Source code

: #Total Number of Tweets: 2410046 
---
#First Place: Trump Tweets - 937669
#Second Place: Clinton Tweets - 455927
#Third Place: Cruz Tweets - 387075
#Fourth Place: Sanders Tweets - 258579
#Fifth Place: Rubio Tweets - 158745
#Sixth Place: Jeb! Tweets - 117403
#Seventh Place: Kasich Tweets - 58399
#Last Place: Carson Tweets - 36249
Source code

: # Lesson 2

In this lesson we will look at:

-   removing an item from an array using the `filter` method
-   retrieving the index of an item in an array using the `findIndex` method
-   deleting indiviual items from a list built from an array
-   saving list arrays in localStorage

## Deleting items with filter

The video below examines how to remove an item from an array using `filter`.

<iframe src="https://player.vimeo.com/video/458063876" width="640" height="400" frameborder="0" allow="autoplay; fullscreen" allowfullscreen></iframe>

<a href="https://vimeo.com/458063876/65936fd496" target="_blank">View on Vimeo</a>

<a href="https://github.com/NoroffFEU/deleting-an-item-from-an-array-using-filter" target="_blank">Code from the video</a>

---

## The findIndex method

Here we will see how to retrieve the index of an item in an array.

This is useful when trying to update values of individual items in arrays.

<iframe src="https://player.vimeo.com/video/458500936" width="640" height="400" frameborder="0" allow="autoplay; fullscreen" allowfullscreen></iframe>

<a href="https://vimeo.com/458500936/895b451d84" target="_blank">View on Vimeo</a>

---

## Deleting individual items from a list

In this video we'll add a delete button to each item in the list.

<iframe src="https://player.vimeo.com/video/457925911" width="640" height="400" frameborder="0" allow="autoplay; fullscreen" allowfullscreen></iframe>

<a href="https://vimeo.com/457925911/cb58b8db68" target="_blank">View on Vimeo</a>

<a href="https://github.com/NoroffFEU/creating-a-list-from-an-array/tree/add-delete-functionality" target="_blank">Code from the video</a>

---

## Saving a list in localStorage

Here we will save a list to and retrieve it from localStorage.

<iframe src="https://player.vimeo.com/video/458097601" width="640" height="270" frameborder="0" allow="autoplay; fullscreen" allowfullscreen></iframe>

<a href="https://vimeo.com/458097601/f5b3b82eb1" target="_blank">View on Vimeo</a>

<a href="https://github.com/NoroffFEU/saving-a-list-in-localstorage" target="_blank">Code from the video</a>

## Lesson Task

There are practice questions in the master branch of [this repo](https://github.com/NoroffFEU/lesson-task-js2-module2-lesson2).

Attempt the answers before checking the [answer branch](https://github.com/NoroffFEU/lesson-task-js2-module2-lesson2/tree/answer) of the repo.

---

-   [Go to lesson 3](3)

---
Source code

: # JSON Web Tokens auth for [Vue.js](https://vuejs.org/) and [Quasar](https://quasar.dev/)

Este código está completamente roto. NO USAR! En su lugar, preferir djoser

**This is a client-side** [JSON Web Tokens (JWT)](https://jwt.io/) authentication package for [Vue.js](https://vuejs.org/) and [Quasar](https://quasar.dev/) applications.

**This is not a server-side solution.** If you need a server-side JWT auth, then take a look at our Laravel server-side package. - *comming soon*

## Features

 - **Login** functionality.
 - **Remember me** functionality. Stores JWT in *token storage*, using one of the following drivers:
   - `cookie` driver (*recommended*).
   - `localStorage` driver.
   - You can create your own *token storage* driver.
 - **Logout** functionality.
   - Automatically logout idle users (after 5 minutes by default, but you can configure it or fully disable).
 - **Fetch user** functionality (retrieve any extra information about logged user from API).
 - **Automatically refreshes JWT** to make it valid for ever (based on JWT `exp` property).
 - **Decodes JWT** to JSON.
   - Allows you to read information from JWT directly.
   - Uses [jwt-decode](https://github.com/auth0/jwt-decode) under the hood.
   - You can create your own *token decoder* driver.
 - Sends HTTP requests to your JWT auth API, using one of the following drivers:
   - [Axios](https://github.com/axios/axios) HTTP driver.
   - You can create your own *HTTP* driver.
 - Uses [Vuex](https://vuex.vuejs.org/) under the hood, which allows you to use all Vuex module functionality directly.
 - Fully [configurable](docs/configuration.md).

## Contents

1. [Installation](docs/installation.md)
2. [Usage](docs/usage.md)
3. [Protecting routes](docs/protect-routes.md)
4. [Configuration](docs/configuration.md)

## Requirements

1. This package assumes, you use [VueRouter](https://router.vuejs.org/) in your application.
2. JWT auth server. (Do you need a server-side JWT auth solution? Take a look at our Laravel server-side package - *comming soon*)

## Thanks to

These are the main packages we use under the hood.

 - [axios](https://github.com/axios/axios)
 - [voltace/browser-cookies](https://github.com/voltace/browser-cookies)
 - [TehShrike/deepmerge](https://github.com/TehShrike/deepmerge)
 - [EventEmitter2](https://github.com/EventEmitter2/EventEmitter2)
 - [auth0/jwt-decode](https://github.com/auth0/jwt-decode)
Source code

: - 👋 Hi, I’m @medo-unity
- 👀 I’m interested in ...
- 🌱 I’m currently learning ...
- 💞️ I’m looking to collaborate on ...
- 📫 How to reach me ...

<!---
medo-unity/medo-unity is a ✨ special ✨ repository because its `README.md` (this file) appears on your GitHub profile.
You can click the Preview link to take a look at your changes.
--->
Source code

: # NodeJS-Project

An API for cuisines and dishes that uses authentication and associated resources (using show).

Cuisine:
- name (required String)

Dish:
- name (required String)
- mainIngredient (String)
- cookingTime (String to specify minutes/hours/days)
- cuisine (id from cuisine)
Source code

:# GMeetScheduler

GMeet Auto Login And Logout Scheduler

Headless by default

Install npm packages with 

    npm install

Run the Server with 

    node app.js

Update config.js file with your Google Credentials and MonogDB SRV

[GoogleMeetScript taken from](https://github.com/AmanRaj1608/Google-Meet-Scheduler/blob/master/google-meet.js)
______
### [Exercise brief]
Copy the material above so that it matches line for line.

### [Response]
Source code

: #Total Number of Tweets: 2410046 
---
#First Place: Trump Tweets - 937669
#Second Place: Clinton Tweets - 455927
#Third Place: Cruz Tweets - 387075
#Fourth Place: Sanders Tweets - 258579
#Fifth Place: Rubio Tweets - 158745
#Sixth Place: Jeb! Tweets - 117403
#Seventh Place: Kasich Tweets - 58399
#Last Place: Carson Tweets - 36249
Source code

: # Lesson 2

In this lesson we will look at:

-   removing an item from an array using the `filter` method
-   retrieving the index of an item in an array using the `findIndex` method
-   deleting indiviual items from a list built from an array
-   saving list arrays in localStorage

## Deleting items with filter

The video below examines how to remove an item from an array using `filter`.

<iframe src="https://player.vimeo.com/video/458063876" width="640" height="400" frameborder="0" allow="autoplay; fullscreen" allowfullscreen></iframe>

<a href="https://vimeo.com/458063876/65936fd496" target="_blank">View on Vimeo</a>

<a href="https://github.com/NoroffFEU/deleting-an-item-from-an-array-using-filter" target="_blank">Code from the video</a>

---

## The findIndex method

Here we will see how to retrieve the index of an item in an array.

This is useful when trying to update values of individual items in arrays.

<iframe src="https://player.vimeo.com/video/458500936" width="640" height="400" frameborder="0" allow="autoplay; fullscreen" allowfullscreen></iframe>

<a href="https://vimeo.com/458500936/895b451d84" target="_blank">View on Vimeo</a>

---

## Deleting individual items from a list

In this video we'll add a delete button to each item in the list.

<iframe src="https://player.vimeo.com/video/457925911" width="640" height="400" frameborder="0" allow="autoplay; fullscreen" allowfullscreen></iframe>

<a href="https://vimeo.com/457925911/cb58b8db68" target="_blank">View on Vimeo</a>

<a href="https://github.com/NoroffFEU/creating-a-list-from-an-array/tree/add-delete-functionality" target="_blank">Code from the video</a>

---

## Saving a list in localStorage

Here we will save a list to and retrieve it from localStorage.

<iframe src="https://player.vimeo.com/video/458097601" width="640" height="270" frameborder="0" allow="autoplay; fullscreen" allowfullscreen></iframe>

<a href="https://vimeo.com/458097601/f5b3b82eb1" target="_blank">View on Vimeo</a>

<a href="https://github.com/NoroffFEU/saving-a-list-in-localstorage" target="_blank">Code from the video</a>

## Lesson Task

There are practice questions in the master branch of [this repo](https://github.com/NoroffFEU/lesson-task-js2-module2-lesson2).

Attempt the answers before checking the [answer branch](https://github.com/NoroffFEU/lesson-task-js2-module2-lesson2/tree/answer) of the repo.

---

-   [Go to lesson 3](3)

---
Source code

: # JSON Web Tokens auth for [Vue.js](https://vuejs.org/) and [Quasar](https://quasar.dev/)

Este código está completamente roto. NO USAR! En su lugar, preferir djoser

**This is a client-side** [JSON Web Tokens (JWT)](https://jwt.io/) authentication package for [Vue.js](https://vuejs.org/) and [Quasar](https://quasar.dev/) applications.

**This is not a server-side solution.** If you need a server-side JWT auth, then take a look at our Laravel server-side package. - *comming soon*

## Features

 - **Login** functionality.
 - **Remember me** functionality. Stores JWT in *token storage*, using one of the following drivers:
   - `cookie` driver (*recommended*).
   - `localStorage` driver.
   - You can create your own *token storage* driver.
 - **Logout** functionality.
   - Automatically logout idle users (after 5 minutes by default, but you can configure it or fully disable).
 - **Fetch user** functionality (retrieve any extra information about logged user from API).
 - **Automatically refreshes JWT** to make it valid for ever (based on JWT `exp` property).
 - **Decodes JWT** to JSON.
   - Allows you to read information from JWT directly.
   - Uses [jwt-decode](https://github.com/auth0/jwt-decode) under the hood.
   - You can create your own *token decoder* driver.
 - Sends HTTP requests to your JWT auth API, using one of the following drivers:
   - [Axios](https://github.com/axios/axios) HTTP driver.
   - You can create your own *HTTP* driver.
 - Uses [Vuex](https://vuex.vuejs.org/) under the hood, which allows you to use all Vuex module functionality directly.
 - Fully [configurable](docs/configuration.md).

## Contents

1. [Installation](docs/installation.md)
2. [Usage](docs/usage.md)
3. [Protecting routes](docs/protect-routes.md)
4. [Configuration](docs/configuration.md)

## Requirements

1. This package assumes, you use [VueRouter](https://router.vuejs.org/) in your application.
2. JWT auth server. (Do you need a server-side JWT auth solution? Take a look at our Laravel server-side package - *comming soon*)

## Thanks to

These are the main packages we use under the hood.

 - [axios](https://github.com/axios/axios)
 - [voltace/browser-cookies](https://github.com/voltace/browser-cookies)
 - [TehShrike/deepmerge](https://github.com/TehShrike/deepmerge)
 - [EventEmitter2](https://github.com/EventEmitter2/EventEmitter2)
 - [auth0/jwt-decode](https://github.com/auth0/jwt-decode)
Source code

: - 👋 Hi, I’m @medo-unity
- 👀 I’m interested in ...
- 🌱 I’m currently learning ...
- 💞️ I’m looking to collaborate on ...
- 📫 How to reach me ...

<!---
medo-unity/medo-unity is a ✨ special ✨ repository because its `README.md` (this file) appears on your GitHub profile.
You can click the Preview link to take a look at your changes.
--->
Source code

: # NodeJS-Project

An API for cuisines and dishes that uses authentication and associated resources (using show).

Cuisine:
- name (required String)

Dish:
- name (required String)
- mainIngredient (String)
- cookingTime (String to specify minutes/hours/days)
- cuisine (id from cuisine)
Source code

:# GMeetScheduler

GMeet Auto Login And Logout Scheduler

Headless by default

Install npm packages with 

    npm install

Run the Server with 

    node app.js

Update config.js file with your Google Credentials and MonogDB SRV

[GoogleMeetScript taken from](https://github.com/AmanRaj1608/Google-Meet-Scheduler/blob/master/google-meet.js)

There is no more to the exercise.